On July 1, Chaudhry Pervaiz Elahi and Hamza Shehbaz Sharif agreed before the Honourable Supreme Court to going through with the by-elections on July 17 and the election for the chief ministership of the province on July 22. The 25 de-seated members of the Punjab Assembly, whose appeals were pending before the Honourable Supreme Court, were not party to this consensual arrangement.

With no binding determination by any court of law that the party head could control the voting by the elected members of a house on matters specified in Article 63A, including the election of the chief minister, the PML-N embarked upon an adventure that was bound to fail. An earlier judgment of the Supreme Court removing Mian Nawaz Sharif from the post of party head of the PML-N had declared the party head to be pivotal to a political party. Hence the requirement of being a Sadiq in terms of Article 62(1)(f) was declared applicable to the party head. However, no finding was given that the party head could bind the members of the parliamentary party. The emergence of Chaudhry Shujaat’s letter barring PML-Q members of the Punjab Assembly from voting for Pervaiz Elahi was a travesty of the constitutional process at par with the one perpetrated by the former deputy speaker of the National Assembly Qasim Suri on April 3. Suri’s action was set aside by the Supreme Court on April 7. That judgment established the principle, much to the PTI’s dismay at the time, that proceedings on the floor of the House could be subjected to judicial review by the courts if they amounted to a betrayal of the constitutional process. It was held that Article 69 of the constitution only provides immunity from judicial review to procedural irregularities in the conduct of the business of the House. It was this principle that was gratefully invoked by the PTI in challenging Mazari’s actions of July 22.
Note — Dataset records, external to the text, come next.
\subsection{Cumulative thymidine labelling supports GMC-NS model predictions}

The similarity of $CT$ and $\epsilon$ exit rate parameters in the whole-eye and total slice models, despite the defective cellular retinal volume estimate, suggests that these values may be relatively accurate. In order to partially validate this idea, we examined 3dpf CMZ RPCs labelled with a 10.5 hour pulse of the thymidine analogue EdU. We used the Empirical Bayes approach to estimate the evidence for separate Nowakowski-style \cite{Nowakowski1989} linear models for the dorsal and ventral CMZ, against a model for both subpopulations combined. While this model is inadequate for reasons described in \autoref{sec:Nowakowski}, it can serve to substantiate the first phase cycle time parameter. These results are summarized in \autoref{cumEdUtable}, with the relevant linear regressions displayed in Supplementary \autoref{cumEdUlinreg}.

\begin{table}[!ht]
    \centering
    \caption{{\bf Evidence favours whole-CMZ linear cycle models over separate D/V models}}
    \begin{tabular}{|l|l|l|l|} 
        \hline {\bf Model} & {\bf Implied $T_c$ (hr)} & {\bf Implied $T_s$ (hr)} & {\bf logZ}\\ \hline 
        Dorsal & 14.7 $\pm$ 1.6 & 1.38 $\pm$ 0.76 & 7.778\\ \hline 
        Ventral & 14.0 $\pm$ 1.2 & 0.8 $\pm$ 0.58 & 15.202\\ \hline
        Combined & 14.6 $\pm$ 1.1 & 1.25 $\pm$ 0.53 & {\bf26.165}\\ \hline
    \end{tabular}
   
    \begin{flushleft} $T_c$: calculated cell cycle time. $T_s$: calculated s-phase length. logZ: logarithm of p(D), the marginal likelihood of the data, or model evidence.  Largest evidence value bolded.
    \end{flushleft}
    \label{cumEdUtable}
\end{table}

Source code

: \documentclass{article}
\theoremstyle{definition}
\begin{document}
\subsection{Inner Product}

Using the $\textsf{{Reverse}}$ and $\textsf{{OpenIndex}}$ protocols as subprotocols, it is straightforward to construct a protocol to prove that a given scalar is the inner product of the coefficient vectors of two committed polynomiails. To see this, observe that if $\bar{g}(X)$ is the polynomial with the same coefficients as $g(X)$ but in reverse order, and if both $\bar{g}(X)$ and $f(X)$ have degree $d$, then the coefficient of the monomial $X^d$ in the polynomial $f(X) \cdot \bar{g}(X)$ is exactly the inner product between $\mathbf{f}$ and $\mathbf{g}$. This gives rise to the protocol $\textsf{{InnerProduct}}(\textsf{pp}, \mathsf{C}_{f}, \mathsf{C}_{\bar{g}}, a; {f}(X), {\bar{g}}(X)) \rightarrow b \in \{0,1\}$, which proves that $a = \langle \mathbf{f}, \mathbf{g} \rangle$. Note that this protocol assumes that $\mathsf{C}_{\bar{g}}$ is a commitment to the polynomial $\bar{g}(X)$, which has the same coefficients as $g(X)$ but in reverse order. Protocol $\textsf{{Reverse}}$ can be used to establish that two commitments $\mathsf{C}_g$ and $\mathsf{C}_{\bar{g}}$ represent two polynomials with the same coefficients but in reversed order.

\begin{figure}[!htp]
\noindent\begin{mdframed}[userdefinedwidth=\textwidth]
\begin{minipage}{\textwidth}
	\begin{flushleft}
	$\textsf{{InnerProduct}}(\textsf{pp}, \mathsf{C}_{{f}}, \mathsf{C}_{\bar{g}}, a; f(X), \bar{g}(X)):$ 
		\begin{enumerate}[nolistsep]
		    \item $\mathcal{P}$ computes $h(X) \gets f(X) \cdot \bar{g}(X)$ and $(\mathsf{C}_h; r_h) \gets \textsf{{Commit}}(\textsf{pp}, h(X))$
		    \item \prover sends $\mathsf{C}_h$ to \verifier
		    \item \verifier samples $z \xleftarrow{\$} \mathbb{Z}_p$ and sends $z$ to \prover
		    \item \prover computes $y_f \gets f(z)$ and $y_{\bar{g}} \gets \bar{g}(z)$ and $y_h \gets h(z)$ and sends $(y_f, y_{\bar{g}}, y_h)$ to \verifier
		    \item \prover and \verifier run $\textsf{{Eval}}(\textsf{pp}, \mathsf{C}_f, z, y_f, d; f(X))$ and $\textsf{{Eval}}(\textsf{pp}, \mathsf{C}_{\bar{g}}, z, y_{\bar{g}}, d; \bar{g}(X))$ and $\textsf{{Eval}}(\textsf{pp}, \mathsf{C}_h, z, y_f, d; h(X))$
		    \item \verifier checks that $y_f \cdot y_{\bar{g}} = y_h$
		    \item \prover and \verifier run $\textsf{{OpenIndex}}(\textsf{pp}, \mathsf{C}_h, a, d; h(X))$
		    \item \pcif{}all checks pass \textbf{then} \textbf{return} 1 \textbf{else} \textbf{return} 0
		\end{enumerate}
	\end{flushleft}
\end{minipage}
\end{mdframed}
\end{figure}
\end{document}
Article 63A is drafted in remarkably clear language. It contains two distinct parts. The first part states that there may be consequences for disobeying the directions of the parliamentary party to which a member belongs when such directions pertain to certain specified matters, including the election of the prime minister or the chief minister or a vote of confidence or no-confidence with respect to both. The second part states that in the event of such disobedience the party head, in his discretion, may move a reference for de-seating against the disobedient members before the ECP, which is required to determine whether a direction of the parliamentary party had been disobeyed or not.
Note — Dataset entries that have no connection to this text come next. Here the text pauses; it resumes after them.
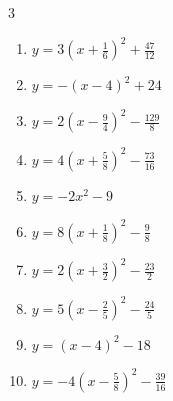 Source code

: \begin{multicols}{3}
\begin{enumerate}
  \item $\displaystyle y=3\left( x+\frac{1}{6}\right)^{2}+\frac{47}{12}$


  \item $\displaystyle y=-\left( x-4\right)^{2}+24$

        \phantom{$\displaystyle 頂点\left( 4 , 24 \right)$}

  \item $\displaystyle y=2\left( x-\frac{9}{4}\right)^{2}-\frac{129}{8}$


  \item $\displaystyle y=4\left( x+\frac{5}{8}\right)^{2}-\frac{73}{16}$


  \item $\displaystyle y=-2x^{2}-9$

        \phantom{$\displaystyle 頂点\left( 0 , -9 \right)$}

  \item $\displaystyle y=8\left( x+\frac{1}{8}\right)^{2}-\frac{9}{8}$


  \item $\displaystyle y=2\left( x+\frac{3}{2}\right)^{2}-\frac{23}{2}$


  \item $\displaystyle y=5\left( x-\frac{2}{5}\right)^{2}-\frac{24}{5}$


\columnbreak %

  \item $\displaystyle y=\left( x-4\right)^{2}-18$

        \phantom{$\displaystyle 頂点\left( 4 , -18 \right)$}

  \item $\displaystyle y=-4\left( x-\frac{5}{8}\right)^{2}-\frac{39}{16}$



\end{enumerate}
\end{multicols}
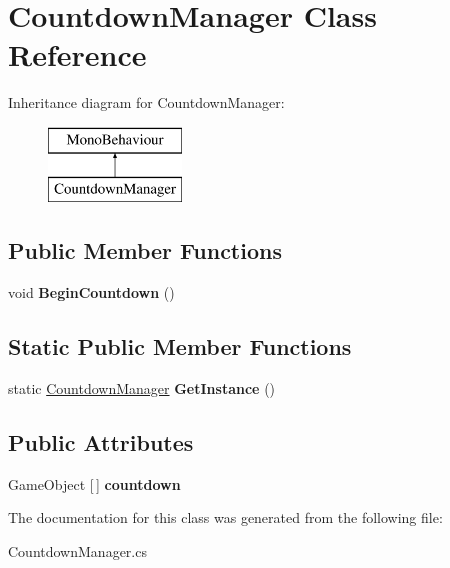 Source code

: \hypertarget{class_countdown_manager}{}\section{Countdown\+Manager Class Reference}
\label{class_countdown_manager}
Inheritance diagram for Countdown\+Manager\+:\begin{figure}[H]
\begin{center}
\leavevmode
\includegraphics[height=2.000000cm]{class_countdown_manager}
\end{center}
\end{figure}
\subsection*{Public Member Functions}
\begin{DoxyCompactItemize}
\item 
\hypertarget{class_countdown_manager_a1b2462bf5c2e334fe348e8b121b94198}{}\label{class_countdown_manager_a1b2462bf5c2e334fe348e8b121b94198} 
void {\bfseries Begin\+Countdown} ()
\end{DoxyCompactItemize}
\subsection*{Static Public Member Functions}
\begin{DoxyCompactItemize}
\item 
\hypertarget{class_countdown_manager_a0bcccdefc00af2c6d883d89bd97fbf4a}{}\label{class_countdown_manager_a0bcccdefc00af2c6d883d89bd97fbf4a} 
static \hyperlink{class_countdown_manager}{Countdown\+Manager} {\bfseries Get\+Instance} ()
\end{DoxyCompactItemize}
\subsection*{Public Attributes}
\begin{DoxyCompactItemize}
\item 
\hypertarget{class_countdown_manager_adb8e19b0de8e547d7110eccc368657b2}{}\label{class_countdown_manager_adb8e19b0de8e547d7110eccc368657b2} 
Game\+Object \mbox{[}$\,$\mbox{]} {\bfseries countdown}
\end{DoxyCompactItemize}


The documentation for this class was generated from the following file\+:\begin{DoxyCompactItemize}
\item 
Countdown\+Manager.\+cs\end{DoxyCompactItemize}
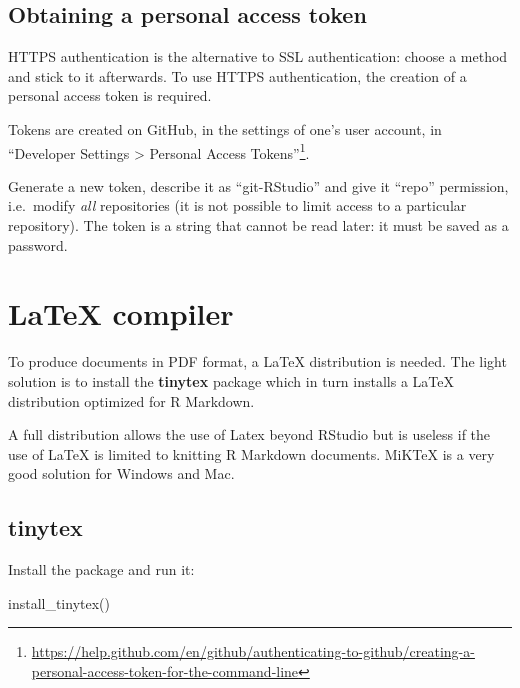 \documentclass[
  12pt,
  american,
  a4paper,
  extrafontsizes,onecolumn,openright
  ]{memoir}
\newenvironment{Shaded}{\begin{snugshade}}{\end{snugshade}}
\newcommand{\FunctionTok}[1]{\textcolor[rgb]{0.00,0.00,0.00}{#1}}
\newcommand{\NormalTok}[1]{#1}
\begin{document}
\hypertarget{sec:pat}{%
\subsection{Obtaining a personal access token}\label{sec:pat}}

HTTPS authentication is the alternative to SSL authentication: choose a method and stick to it afterwards.
To use HTTPS authentication, the creation of a personal access token is required.

Tokens are created on GitHub, in the settings of one's user account, in \enquote{Developer Settings \textgreater{} Personal Access Tokens}\footnote{\url{https://help.github.com/en/github/authenticating-to-github/creating-a-personal-access-token-for-the-command-line}}.

Generate a new token, describe it as \enquote{git-RStudio} and give it \enquote{repo} permission, i.e.~modify \emph{all} repositories (it is not possible to limit access to a particular repository).
The token is a string that cannot be read later: it must be saved as a password.

\hypertarget{latex-compiler}{%
\section{LaTeX compiler}\label{latex-compiler}}

To produce documents in PDF format, a LaTeX distribution is needed.
The light solution is to install the \textbf{tinytex} package which in turn installs a LaTeX distribution optimized for R Markdown.

A full distribution allows the use of Latex beyond RStudio but is useless if the use of LaTeX is limited to knitting R Markdown documents.
MiKTeX is a very good solution for Windows and Mac.

\hypertarget{tinytex}{%
\subsection{tinytex}\label{tinytex}}

Install the package and run it:

\scriptsize

\begin{Shaded}
\begin{Highlighting}[]
\FunctionTok{install\_tinytex}\NormalTok{()}
\end{Highlighting}
\end{Shaded}
\end{document}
The division of powers between the parliamentary party and the party head has a genealogy. Prior to the 18th Amendment, the power to move a reference against a disobedient member was vested in the head of the parliamentary party. The 18th Amendment was informed by the history of forward blocs of the various political parties that were procured during the Musharraf era through NAB and other instruments of persuasion available to the powers that be. While the party heads of the two main political parties, PML-N and PPP, were in exile, the members and the leaders of parliamentary parties remained susceptible to persuasion. The possibility of a majority of the parliamentary party coming under the sway of a Musharraf-like regime with the minority of the parliamentary party remaining loyal to the party head appears to have resulted in the removal of the role of the leader of the parliamentary party.
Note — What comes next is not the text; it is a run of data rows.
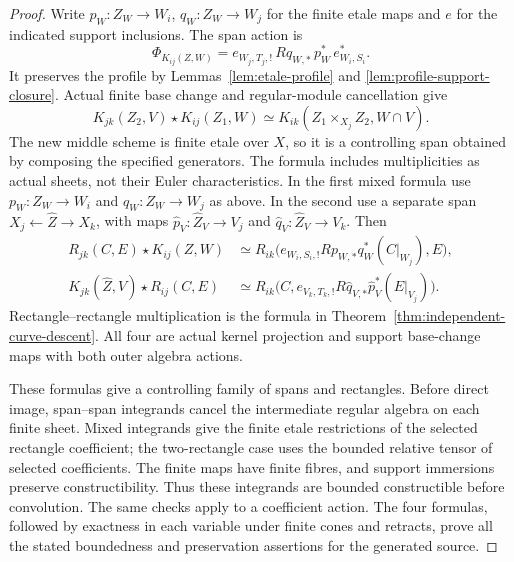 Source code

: \documentclass[11pt]{article}
\theoremstyle{definition}
\theoremstyle{remark}
\begin{document}
\begin{proof}
Write $p_W:Z_W\to W_i$, $q_W:Z_W\to W_j$ for the finite etale
maps and $e$ for the indicated support inclusions. The span action is
\[
 \Phi_{K_{ij}(Z,W)}=
 e_{W_j,T_j,!}\,Rq_{W,*}\,p_W^*\,e_{W_i,S_i}^*.
\]
It preserves the profile by Lemmas~\ref{lem:etale-profile} and
\ref{lem:profile-support-closure}. Actual finite base change and
regular-module cancellation give
\[
 K_{jk}(Z_2,V)\star K_{ij}(Z_1,W)
 \simeq K_{ik}(Z_1\times_{X_j}Z_2,W\cap V).
\]
The new middle scheme is finite etale over $X$, so it is a
controlling span obtained by composing the specified generators.
The formula includes multiplicities as actual sheets,
not their Euler characteristics. In the first mixed formula use
$p_W:Z_W\to W_i$ and $q_W:Z_W\to W_j$ as above. In the second
use a separate span $X_j\leftarrow\widehat Z\to X_k$, with maps
$\widehat p_V:\widehat Z_V\to V_j$ and
$\widehat q_V:\widehat Z_V\to V_k$. Then
\[
 \begin{aligned}
 R_{jk}(C,E)\star K_{ij}(Z,W)
  &\simeq R_{ik}\bigl(e_{W_i,S_i,!}Rp_{W,*}q_W^*(C|_{W_j}),E\bigr),\\
 K_{jk}(\widehat Z,V)\star R_{ij}(C,E)
  &\simeq R_{ik}\bigl(C,e_{V_k,T_k,!}
       R\widehat q_{V,*}\widehat p_V^*(E|_{V_j})\bigr).
 \end{aligned}
\]
Rectangle--rectangle multiplication is the formula in
Theorem~\ref{thm:independent-curve-descent}.
All four are actual kernel projection and support base-change maps
with both outer algebra actions.

These formulas give a controlling family of spans and rectangles.
Before direct image, span--span integrands cancel the intermediate
regular algebra on each finite sheet. Mixed integrands give the
finite etale restrictions of the selected rectangle coefficient;
the two-rectangle case uses the bounded relative tensor of selected
coefficients. The finite maps have finite fibres, and support
immersions preserve constructibility. Thus these integrands are
bounded constructible before convolution. The same checks apply to
a coefficient action. The four formulas, followed by exactness in
each variable under finite cones and retracts, prove all the stated
boundedness and preservation assertions for the generated source.


\end{proof}
\end{document}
After the amendment made to Article 63A by the 18th Amendment the party head, who may or may not be a member of the parliamentary party, would decide whether to take action against a minority acting in defiance of the directions of the majority of the parliamentary party. The minority of the parliamentary party might not be moral wretches. In fact, the minority might be a besieged cohort of individuals loyal to the party head and the creed of the political party at large.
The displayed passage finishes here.